EPÍSTOLA 1Cor 10,1-6.10-12

INTRODUÇÃO: A história do povo de Israel no deserto é um modelo de como Deus se comporta diante da infidelidade constante do seu povo. Das realidades dos antigos, devemos deduzir que esse mesmo Deus, fiel, mas imutável, atuará do mesmo modo com os novos eleitos, caso sua conduta siga pelos mesmos caminhos que traçaram os antigos escolhidos do Senhor. A conduta humana não é indiferente para um Deus que é retidão e bondade. E seremos nós os que teremos o castigo proporcional a nossa culpa. Portanto, devemos ter cuidado com nossas condutas para não cairmos nos mesmos castigos que marcaram a conduta rebelde dos antigos israelitas.

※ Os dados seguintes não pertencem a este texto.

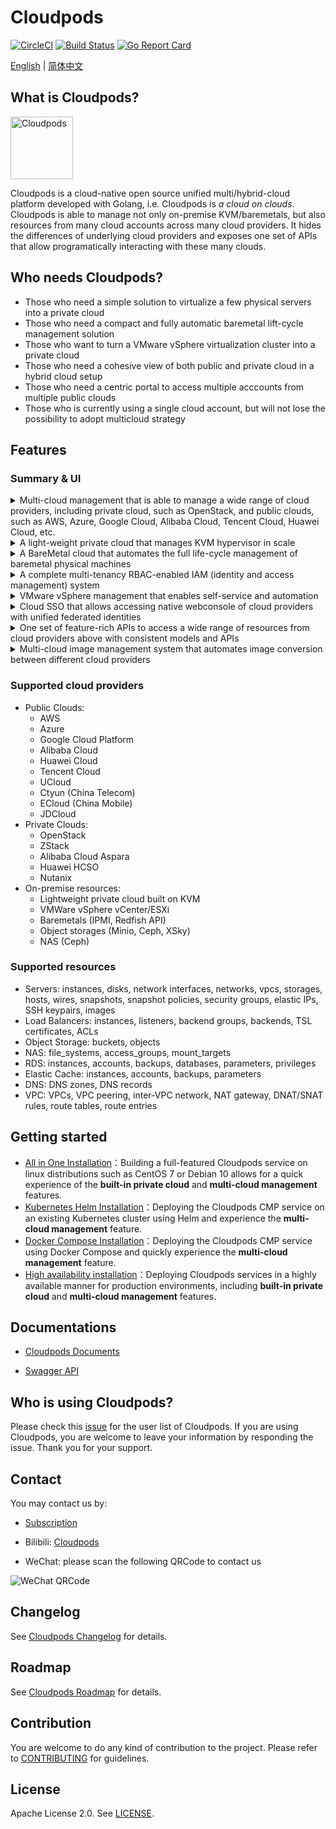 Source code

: # Cloudpods

[![CircleCI](https://circleci.com/gh/yunionio/cloudpods.svg?style=svg)](https://circleci.com/gh/yunionio/cloudpods)
[![Build Status](https://travis-ci.com/yunionio/cloudpods.svg?branch=master)](https://travis-ci.com/yunionio/cloudpods/branches)
[![Go Report Card](https://goreportcard.com/badge/github.com/yunionio/cloudpods)](https://goreportcard.com/report/github.com/yunionio/cloudpods)

[English](./README.md) | [简体中文](./README-CN.md)

## What is Cloudpods?

<img src="https://www.cloudpods.org/images/cloudpods_logo_green.png" alt="Cloudpods" height="100">

Cloudpods is a cloud-native open source unified multi/hybrid-cloud platform developed with Golang, i.e. Cloudpods is *a cloud on clouds*. Cloudpods is able to manage not only on-premise KVM/baremetals, but also resources from many cloud accounts across many cloud providers. It hides the differences of underlying cloud providers and exposes one set of APIs that allow programatically interacting with these many clouds.

## Who needs Cloudpods?

* Those who need a simple solution to virtualize a few physical servers into a private cloud
* Those who need a compact and fully automatic baremetal lift-cycle management solution
* Those who want to turn a VMware vSphere virtualization cluster into a private cloud
* Those who need a cohesive view of both public and private cloud in a hybrid cloud setup
* Those who need a centric portal to access multiple acccounts from multiple public clouds
* Those who is currently using a single cloud account, but will not lose the possibility to adopt multicloud strategy

## Features

### Summary & UI

<details>
  <summary>
  Multi-cloud management that is able to manage a wide range of cloud providers, including private cloud, such as OpenStack, and public clouds, such as AWS, Azure, Google Cloud, Alibaba Cloud, Tencent Cloud, Huawei Cloud, etc.
  </summary>
  <ul>
    <li>
      <p>Cloud account create form</p>
      <img src="https://www.cloudpods.org/zh/docs/introduce/ui/images/cloudselect.png" alt="multi cloud management">
    </li>
    <li>
      <p>Cloud accounts list</p>
      <img src="https://i.imgur.com/Q0LipfI.png" alt="cloud account list">
    </li>
    <li>
      <p>Multi public cloud VM list</p>
      <img src="https://www.cloudpods.org/zh/docs/introduce/ui/images/publicvmlist.png">
    </li>
  </ul>
</details>

<details>
  <summary>
  A light-weight private cloud that manages KVM hypervisor in scale
  </summary>
  <ul>
    <li>
      <p>VM instances list</p>
      <img src="https://i.imgur.com/DbkRUoo.png">
    </li>
    <li>
      <p>Create VM instance form</p>
      <img src="https://www.cloudpods.org/zh/docs/introduce/ui/images/createkvmvm1.png">
      <img src="https://www.cloudpods.org/zh/docs/introduce/ui/images/createkvmvm2.png">
    </li>
    <li>
      <p>VNC and SSH login page</p>
      <img src="https://i.imgur.com/m0rkeQ3.png">
    </li>
    <li>
      <p>Host list</p>
      <img src="https://imgur.com/i509t5a.png">
    </li>
    <li>
      <p>Image template list</p>
      <img src="https://imgur.com/UVFLGi2.png">
    </li>
    <li>
      <p>VPC list</p>
      <img src="https://www.cloudpods.org/zh/docs/introduce/ui/images/vpclist.png">
    </li>
    <li>
      <p>Wire list (Classic Network)</p>
      <img src="https://www.cloudpods.org/zh/docs/introduce/ui/images/wirelist.png">
    </li>
    <li>
      <p>IPsubnet list</p>
      <img src="https://www.cloudpods.org/zh/docs/introduce/ui/images/ipsubnetlist.png">
    </li> 
    <li>
      <p>Eip list (VPC Network)</p>
      <img src="https://www.cloudpods.org/zh/docs/introduce/ui/images/vpclist.png">
    </li>
    <li>
      <p>LB list</p>
      <img src="https://www.cloudpods.org/zh/docs/introduce/ui/images/lblist.png">
    </li>   
  </ul>
</details>

<details>
  <summary>
  A BareMetal cloud that automates the full life-cycle management of baremetal physical machines
  </summary>
  <ul>
    <li>
      <p>BareMetal list</p>
      <img src="https://www.cloudpods.org/zh/docs/introduce/ui/images/physicalmachinelist.png">
    </li>
    <li>
      <p>Baremetal Management</p>
      <img src="https://www.cloudpods.org/zh/docs/introduce/ui/images/addphysicalmachine.png">
    </li>
    <li>
      <p>Create OS on BareMetal</p>
      <img src="https://www.cloudpods.org/zh/docs/introduce/ui/images/createbaremetal.png">
    </li>
    <li>ARM64 baremetal supported</li>
  </ul>
</details>

<details>
  <summary>
  A complete multi-tenancy RBAC-enabled IAM (identity and access management) system
  </summary>
  <ul>
    <li>
      <p>sql, LDAP supported</p>
      <img src="https://www.cloudpods.org/zh/docs/introduce/ui/images/idplist.png">
    </li>
    <li>
      <p>Multi-tenancy system, include domain, project, group, user, role, policy</p>
      <img src="https://www.cloudpods.org/zh/docs/introduce/ui/images/domainlist.png">
      <img src="https://www.cloudpods.org/zh/docs/introduce/ui/images/projectlist.png">
      <img src="https://www.cloudpods.org/zh/docs/introduce/ui/images/grouplist.png">
      <img src="https://www.cloudpods.org/zh/docs/introduce/ui/images/userlist.png">
      <img src="https://www.cloudpods.org/zh/docs/introduce/ui/images/rolelist.png">
      <img src="https://www.cloudpods.org/zh/docs/introduce/ui/images/policylist.png">
  </ul>
</details>

<details>
  <summary>
  VMware vSphere management that enables self-service and automation
  </summary>
  <ul>
    <li>
      <p>Add VMware account</p>
      <img src="https://www.cloudpods.org/zh/docs/introduce/ui/images/createvmware.png">
    </li>
    <li>
      <p>VMware account list</p>
      <img src="https://www.cloudpods.org/zh/docs/introduce/ui/images/vmwarelist.png">
    </li>
    <li>
      <p>Automatic creation of wire</p>
      <img src="https://www.cloudpods.org/zh/docs/introduce/ui/images/vmwarewirelist.png">
    </li>
    <li>
      <p>Automatic creation of ipsubnet</p>
      <img src="https://www.cloudpods.org/zh/docs/introduce/ui/images/vmwareipsubnetlist.png">
    </li>
    <li>
      <p>Create a VMware VM instance</p>
      <img src="https://www.cloudpods.org/zh/docs/introduce/ui/images/createvmwarevm1.png">
      <img src="https://www.cloudpods.org/zh/docs/introduce/ui/images/createvmwarevm2.png">
    </li>
  </ul>
</details>


<details>
  <summary>
  Cloud SSO that allows accessing native webconsole of cloud providers with unified federated identities
  </summary>
  <ul>
    <li>
      <p>Enable the SSO login function of the cloud account (aliyun as an example)</p>
      <img src="https://www.cloudpods.org/zh/docs/introduce/ui/images/enablecloudsso.png">
    </li>
    <li>
      <p>create saml users</p>
      <img src="https://www.cloudpods.org/zh/docs/introduce/ui/images/addsamluser.png">
    </li>
    <li>
      <p>Cloud SSO entry</p>
      <img src="https://www.cloudpods.org/zh/docs/introduce/ui/images/cloudssoentry.png">
    </li>
    <li>
      <p>Cloud SSO - SSO login user</p>
      <img src="https://www.cloudpods.org/zh/docs/introduce/ui/images/cloudsamluser.png">
    </li>
    <li>
      <p>Sign in to the public cloud platform with SSO</p>
    </li>
  </ul>
</details>

<details>
  <summary>
  One set of feature-rich APIs to access a wide range of resources from cloud providers above with consistent models and APIs
  </summary>
</details>

<details>
  <summary>
  Multi-cloud image management system that automates image conversion between different cloud providers
  </summary>
</details>

### Supported cloud providers

* Public Clouds:
  * AWS
  * Azure
  * Google Cloud Platform
  * Alibaba Cloud
  * Huawei Cloud
  * Tencent Cloud
  * UCloud
  * Ctyun (China Telecom)
  * ECloud (China Mobile)
  * JDCloud
* Private Clouds:
  * OpenStack
  * ZStack
  * Alibaba Cloud Aspara
  * Huawei HCSO
  * Nutanix
* On-premise resources:
  * Lightweight private cloud built on KVM
  * VMWare vSphere vCenter/ESXi
  * Baremetals (IPMI, Redfish API)
  * Object storages (Minio, Ceph, XSky)
  * NAS (Ceph)

### Supported resources

* Servers: instances, disks, network interfaces, networks, vpcs, storages, hosts, wires, snapshots, snapshot policies, security groups, elastic IPs, SSH keypairs, images
* Load Balancers: instances, listeners, backend groups, backends, TSL certificates, ACLs
* Object Storage: buckets, objects
* NAS: file_systems, access_groups, mount_targets
* RDS: instances, accounts, backups, databases, parameters, privileges
* Elastic Cache: instances, accounts, backups, parameters
* DNS: DNS zones, DNS records
* VPC: VPCs, VPC peering, inter-VPC network, NAT gateway, DNAT/SNAT rules, route tables, route entries

## Getting started

- [All in One Installation](https://www.cloudpods.org/zh/docs/quickstart/allinone-converge/)：Building a full-featured Cloudpods service on linux distributions such as CentOS 7 or Debian 10 allows for a quick experience of the **built-in private cloud** and **multi-cloud management** features.
- [Kubernetes Helm Installation](https://www.cloudpods.org/zh/docs/quickstart/k8s/)：Deploying the Cloudpods CMP service on an existing Kubernetes cluster using Helm and experience the **multi-cloud management** feature.
- [Docker Compose Installation](https://www.cloudpods.org/zh/docs/quickstart/docker-compose/)：Deploying the Cloudpods CMP service using Docker Compose and quickly experience the **multi-cloud management** feature.
- [High availability installation](https://www.cloudpods.org/zh/docs/setup/ha-ce/)：Deploying Cloudpods services in a highly available manner for production environments, including **built-in private cloud** and **multi-cloud management** features.

## Documentations

* [Cloudpods Documents](https://www.cloudpods.org/en)

* [Swagger API](https://www.cloudpods.org/en/docs/swagger/)


## Who is using Cloudpods?

Please check this [issue](https://github.com/yunionio/cloudpods/issues/11427) for the user list of Cloudpods. If you are using Cloudpods, you are welcome to leave your information by responding the issue. Thank you for your support.

## Contact

You may contact us by:

* [Subscription](https://www.yunion.cn/subscription/index.html)

* Bilibili: [Cloudpods](https://space.bilibili.com/3493131737631540/)

* WeChat: please scan the following QRCode to contact us

<img src="https://www.cloudpods.org/images/contact_me_qr_20230321.png" alt="WeChat QRCode">

## Changelog

See [Cloudpods Changelog](https://www.cloudpods.org/en/docs/changelog/) for details.

## Roadmap

See [Cloudpods Roadmap](https://www.cloudpods.org/en/docs/roadmap/) for details.

## Contribution

You are welcome to do any kind of contribution to the project. Please refer to [CONTRIBUTING](./CONTRIBUTING.md) for guidelines.

## License

Apache License 2.0. See [LICENSE](./LICENSE).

OS ANCESTRAIS: Não quero, pois, irmãos que ignoreis que nossos pais, todos estavam sob a nuvem e todos através do mar passaram (1). Nolo enim vos ignorare fratres quoniam patres nostri omnes sub nube fuerunt et omnes mare transierunt. Paulo continua neste trecho de sua carta a falar que o evangelho tem como praxis uma vida não fácil. O evangelho é uma conquista a ser trabalhada dia a dia como era a disciplina dos atletas (9, 24 ss). E nesta perícope, Paulo propõe um exemplo do AT que é uma verdadeira advertência para os fiéis de Corinto. Também eles pertenciam a um povo eleito. E alude como tipo do batismo, dois fatos que são semelhantes: a nuvem [nefelë<3507>=nubis] que os envolvia e a passagem sob o mar [thalassa<2281>=mare] que é como o batismo, ao qual foram submetidos para sair como  povo de Deus, enquanto os egípcios foram nele sepultados. O Batismo cristão era feito por imersão, ou seja, com a água envolvendo o corpo do batizado. A nuvem, segundo Êx 13, 21 guiava os israelitas durante o dia e os iluminava durante a noite. A nuvem representa o Espírito Santo do qual somos revestidos no batismo. E o mar, que, segundo Êx 14, 22, formava um muro à direita  e à esquerda enquanto o povo atravessava o mesmo em seco, representa a água em que, por imersão, como era o caso do primitivo batismo, entrava e saia o neófito ao ser rodeado pelas águas.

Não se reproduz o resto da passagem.